At his most famous, Fraser was dubbed the most handsome man in Britain. In truth, he was something of a renaissance man. As well as receiving a BAFTA nomination for Best Actor in The Trials of Oscar Wilde (1960), Fraser published several books, and a brief brush with pop stardom ran parallel with his early acting career.
 
Fraser laid bare the ups and downs of his life with flamboyant abandon in his hugely entertaining memoir, Close Up (2004). It was ‘A Supa-candid-gossip-expo-valid-dose-worth of Dirk, Sophia, Bette and Rudy in the sixties’ according to actor Richard E Grant. ‘Grab and gobble it!’ he enthused.
 
There were richly descriptive tales of Fraser’s brief but intense affair with Soviet ballet star Rudolf Nureyev, and of being invited to Dirk Bogarde’s mansion, where  Bogarde kept a Harley Davidson motorcycle in his loft. Bogarde proceeded to show Fraser how he got his kicks, giving it full throttle as he straddled the bike while watching a film poster of himself clad in black leather. 
 
This followed the pair working together in Ralph Thomas’ World War Two-set prisoner of war drama, The Wind Cannot Read (1958). The film also starred Ronald Lewis, who came to blows with Lewis after taunting him about his sexuality. At a time when homosexuality was still illegal in Britain, Fraser was never comfortable with the pretence of being forced to live a double life. 
 
John Alexander Fraser was born in Glasgow to John and Christina Fraser. He grew up with his two elder sisters on the Mosspark estate, before being evacuated to Kirkcudbright when the Second World War broke out. He was so homesick, however, that his mother brought him home.
 
At Glasgow High School, he successfully auditioned for BBC Radio’s Children’s Hour, and became a stage manager with the Glasgow-based Park Theatre Company.
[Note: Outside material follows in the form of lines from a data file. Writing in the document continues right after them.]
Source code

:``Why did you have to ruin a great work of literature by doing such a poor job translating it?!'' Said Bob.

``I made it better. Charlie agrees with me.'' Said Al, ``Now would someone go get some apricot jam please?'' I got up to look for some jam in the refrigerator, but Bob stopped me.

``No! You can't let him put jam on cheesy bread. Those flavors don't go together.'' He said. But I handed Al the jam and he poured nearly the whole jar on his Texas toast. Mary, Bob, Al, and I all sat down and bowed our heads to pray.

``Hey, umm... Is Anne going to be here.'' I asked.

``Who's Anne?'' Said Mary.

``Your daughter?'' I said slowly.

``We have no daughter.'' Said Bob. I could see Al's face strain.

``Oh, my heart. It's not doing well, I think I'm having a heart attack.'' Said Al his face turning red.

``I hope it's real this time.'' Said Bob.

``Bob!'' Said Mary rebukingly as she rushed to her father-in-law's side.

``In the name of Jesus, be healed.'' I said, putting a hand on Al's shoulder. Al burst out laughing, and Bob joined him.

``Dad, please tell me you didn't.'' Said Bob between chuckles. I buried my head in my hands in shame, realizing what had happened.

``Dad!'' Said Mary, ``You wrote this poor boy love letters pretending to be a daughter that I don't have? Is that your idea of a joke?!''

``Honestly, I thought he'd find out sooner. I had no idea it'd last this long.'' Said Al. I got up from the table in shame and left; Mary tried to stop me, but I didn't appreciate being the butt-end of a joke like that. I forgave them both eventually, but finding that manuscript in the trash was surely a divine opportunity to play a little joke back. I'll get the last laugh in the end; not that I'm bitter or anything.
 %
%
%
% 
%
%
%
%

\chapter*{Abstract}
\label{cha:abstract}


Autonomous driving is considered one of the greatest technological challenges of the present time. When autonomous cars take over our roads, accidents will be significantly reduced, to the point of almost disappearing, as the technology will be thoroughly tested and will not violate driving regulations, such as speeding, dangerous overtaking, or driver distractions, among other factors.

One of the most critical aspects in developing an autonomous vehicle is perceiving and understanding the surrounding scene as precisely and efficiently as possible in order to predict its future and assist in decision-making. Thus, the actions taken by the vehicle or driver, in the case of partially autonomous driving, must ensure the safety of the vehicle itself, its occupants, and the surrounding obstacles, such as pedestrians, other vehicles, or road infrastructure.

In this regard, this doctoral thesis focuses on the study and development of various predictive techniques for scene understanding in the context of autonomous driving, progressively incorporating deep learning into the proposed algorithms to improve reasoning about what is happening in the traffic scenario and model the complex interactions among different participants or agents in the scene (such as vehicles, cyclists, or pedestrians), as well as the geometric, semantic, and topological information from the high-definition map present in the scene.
His onstage debut came in 1947, as a loincloth-clad page in Oscar Wilde’s Salome. Taking to heart a review that mocked his accent, Fraser embarked on elocution lessons.
 
Following National Service with the Royal Corps of Signals in the Rhine, Fraser joined the fledgling Pitlochry Festival Theatre, then based in a large marquee. His TV career began in 1952, playing David Balfour opposite Patrick Troughton’s Alan Breck in Joy Harrington’s six-part adaptation of Robert Louis Stevenson’s adventure yarn, Kidnapped. 
 
This led to a couple of uncredited appearances in Titanic (1953) and The Desert Rats (1953) before being cast in Valley of Song (1953), Cliff Gordon’s big screen adaptation of his play, Choir Practice. He played the male lead in a BBC production of Troilus and Cressida (1954) prior to appearing in The Dam Busters, Touch and Go (1955) and sang with Janette Scott in The Good Companions (1957). This led to appearances on TV pop shows, Cool for Cats and Six-Five Special, and a support slot to Cliff Richard and Tommy Steele at the Royal Albert Hall.
 
Following his BAFTA nominated turn in The Trials of Oscar Wilde as Wilde’s lover, Bosie, Fraser acted alongside Alec Guinness in James Kennaway’s searing adaptation of his novel, Tunes of Glory (1960). Fraser went on to appear in El Cid (1961), and took the title role in an American TV production of The Picture of Dorian Gray (1961). He was cast alongside Peter Sellers in The Waltz of the Toreadors (1962), and acted opposite Catherine Deneuve in Repulsion (1965). 
 
Despite all this, Fraser looked like the nearly man of British cinema. American producer Ross Hunter promised to make him a star, but Fraser chose to return to London. British producer Jimmy Woolf courted him for the title role in Lawrence of Arabia, but gave it to Peter O’Toole instead. Tony Richardson considered him for Jimmy Porter in his film of Look Back in Anger, but cast Richard Burton. In the end, you get the impression that Fraser wasn’t prepared to play the fame game enough to fit in with the film world’s celebrity whirl. Perhaps he was simply too good for it. 
 
As well as Close Up, Fraser penned two novels, Clap Hands If You Believe in Fairies (1969), which helped bring the disaster of the thalidomide drug to a wider public consciousness; and In Place of Reason (1985). He also wrote a play, Cannibal Crackers, and The Bard in the Bush (1978) a memoir of his international travels with his London Shakespeare Company, which toured the world.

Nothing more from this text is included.